The need to develop non-opioid therapeutics for chronic pain is greater than ever.  One option being explored is inhibiting the activity of calpains – enzymes that have been shown to cause pain in animal models of chronic pain.  Using an artificial intelligence (AI)-driven drug discovery platform, researchers have uncovered and validated four calpain-1 inhibitors using biochemical assays.  This study by 1910 Genetics Inc. hopes to synthesize multiple analogs of its most potent discovered calpain-1 inhibitor and determine its effectiveness against calpain-2 and certain enzymes that break down proteins.  Findings that successfully significantly inhibit calpain-1 in at least one animal model of chronic pain could lead to the first oral, central nervous system penetrating selective calpain-1 inhibitor [non-opioid therapeutic] for chronic pain.

Knee osteoarthritis is one of the leading causes of disability worldwide, particularly among older adults. Despite multiple guidelines for care, most patients do not receive adequate treatment, and about 30% are prescribed long-term opioids. This award will be used to recruit and support an early career faculty member from a group underrepresented in biomedicine. This research, part of the Pain Management Effectiveness Research Network will evaluate conservative and more aggressive treatments for knee osteoarthritis and determine which individual-level factors contribute to treatment outcomes.

Patients with severe, intractable chronic pain primarily receive treatment with opioids, and non-opioid treatment options are urgently needed. These patients may be candidates for treatment using other types of pain medications administered via intrathecal injection—that is, injection directly into the fluid-filled space between the membranes surrounding the brain and spinal cord. Intrathecal injection requires much lower medication doses than systemic administration. Centrexion Therapeutics Corporation seeks to develop CNTX-3100, a highly selective and highly potent novel small molecule that activates the nociception receptor (NOPr), for intrathecal administration using a pump approved by the U.S. Food and Drug Administration. In animal studies, such NOPr agonists had powerful analgesic effects when delivered directly to the spinal cord by intrathecal administration. CNTX-3100 has ideal properties for intrathecal delivery and in animal studies provided pain relief and a safety profile that was superior to intrathecally administered morphine.

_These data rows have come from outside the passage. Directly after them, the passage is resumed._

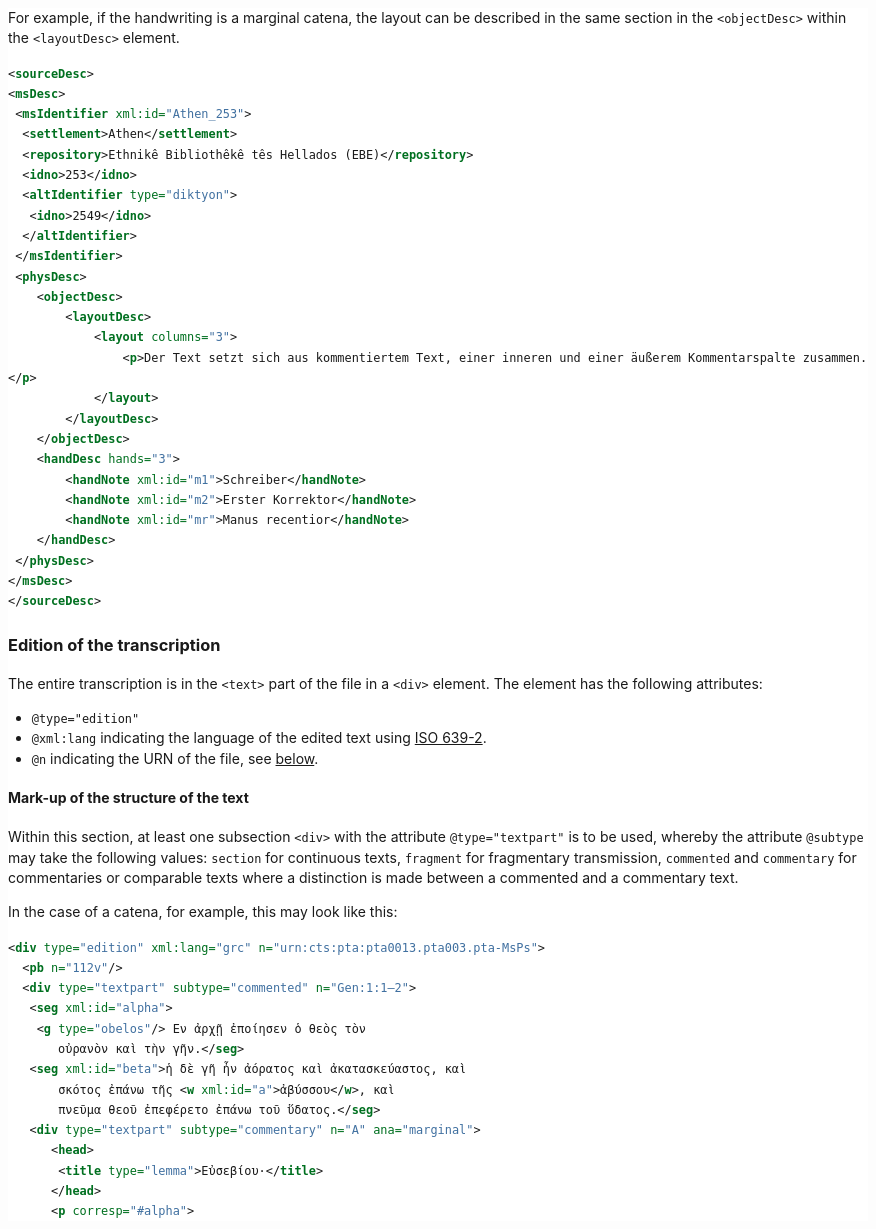 For example, if the handwriting is a marginal catena, the layout can be described in the same section in the `<objectDesc>` within the `<layoutDesc>` element.
  
```xml
<sourceDesc>
<msDesc>
 <msIdentifier xml:id="Athen_253">
  <settlement>Athen</settlement>
  <repository>Ethnikê Bibliothêkê tês Hellados (EBE)</repository>
  <idno>253</idno>
  <altIdentifier type="diktyon">
   <idno>2549</idno>
  </altIdentifier>
 </msIdentifier>
 <physDesc>
    <objectDesc>
        <layoutDesc>
            <layout columns="3">
                <p>Der Text setzt sich aus kommentiertem Text, einer inneren und einer äußerem Kommentarspalte zusammen.</p>
            </layout>
        </layoutDesc>
    </objectDesc>
    <handDesc hands="3">
        <handNote xml:id="m1">Schreiber</handNote>
        <handNote xml:id="m2">Erster Korrektor</handNote>
        <handNote xml:id="mr">Manus recentior</handNote>
    </handDesc>
 </physDesc>
</msDesc>
</sourceDesc>
```  
  
### Edition of the transcription
  
The entire transcription is in the `<text>` part of the file in a `<div>` element. The element has the following attributes:
- `@type="edition"`
- `@xml:lang` indicating the language of the edited text using [ISO 639-2](https://www.loc.gov/standards/iso639-2/php/code_list.php ).
- `@n` indicating the URN of the file, see [below](#file-structure-of-each-edition ).
  
#### Mark-up of the structure of the text
  
Within this section, at least one subsection `<div>` with the attribute `@type="textpart"` is to be used, whereby the attribute `@subtype` may take the following values: `section` for continuous texts, `fragment` for fragmentary transmission, `commented` and `commentary` for commentaries or comparable texts where a distinction is made between a commented and a commentary text.
  
In the case of a catena, for example, this may look like this:
  
```xml
<div type="edition" xml:lang="grc" n="urn:cts:pta:pta0013.pta003.pta-MsPs">
  <pb n="112v"/>
  <div type="textpart" subtype="commented" n="Gen:1:1–2">
   <seg xml:id="alpha">
    <g type="obelos"/> Εν ἀρχῇ ἐποίησεν ὁ θεὸς τὸν
       οὐρανὸν καὶ τὴν γῆν.</seg>
   <seg xml:id="beta">ἡ δὲ γῆ ἦν ἀόρατος καὶ ἀκατασκεύαστος, καὶ 
       σκότος ἐπάνω τῆς <w xml:id="a">ἀβύσσου</w>, καὶ 
       πνεῦμα θεοῦ ἐπεφέρετο ἐπάνω τοῦ ὕδατος.</seg>
   <div type="textpart" subtype="commentary" n="A" ana="marginal">
      <head>
       <title type="lemma">Εὐσεβίου·</title>
      </head>
      <p corresp="#alpha">
```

This project will scale up the drug, develop a formulation that ensures a stable product for intrathecal delivery, and conduct preclinical toxicity studies to prepare for a Phase 1 clinical trial.

Over-the-counter medicines such as non-steroidal anti-inflammatory drugs are ineffective for treating severe chronic pain and may have serious side effects from continued use, which limits treatment options. A kinase (an enzyme whose activity targets a specific molecule) called TAK1 is involved in the chronic pain process. This research will develop a molecule previously shown to be effective in a model of inflammatory pain that also inhibits TAK1. A main goal will be to determine if this inhibitor (takinib analog HS-276) can cross the blood-brain barrier and, if successful, pursue FDA  Investigative New Drug-enabling safety studies leading to a Phase I clinical trial and a potential new chronic pain treatment.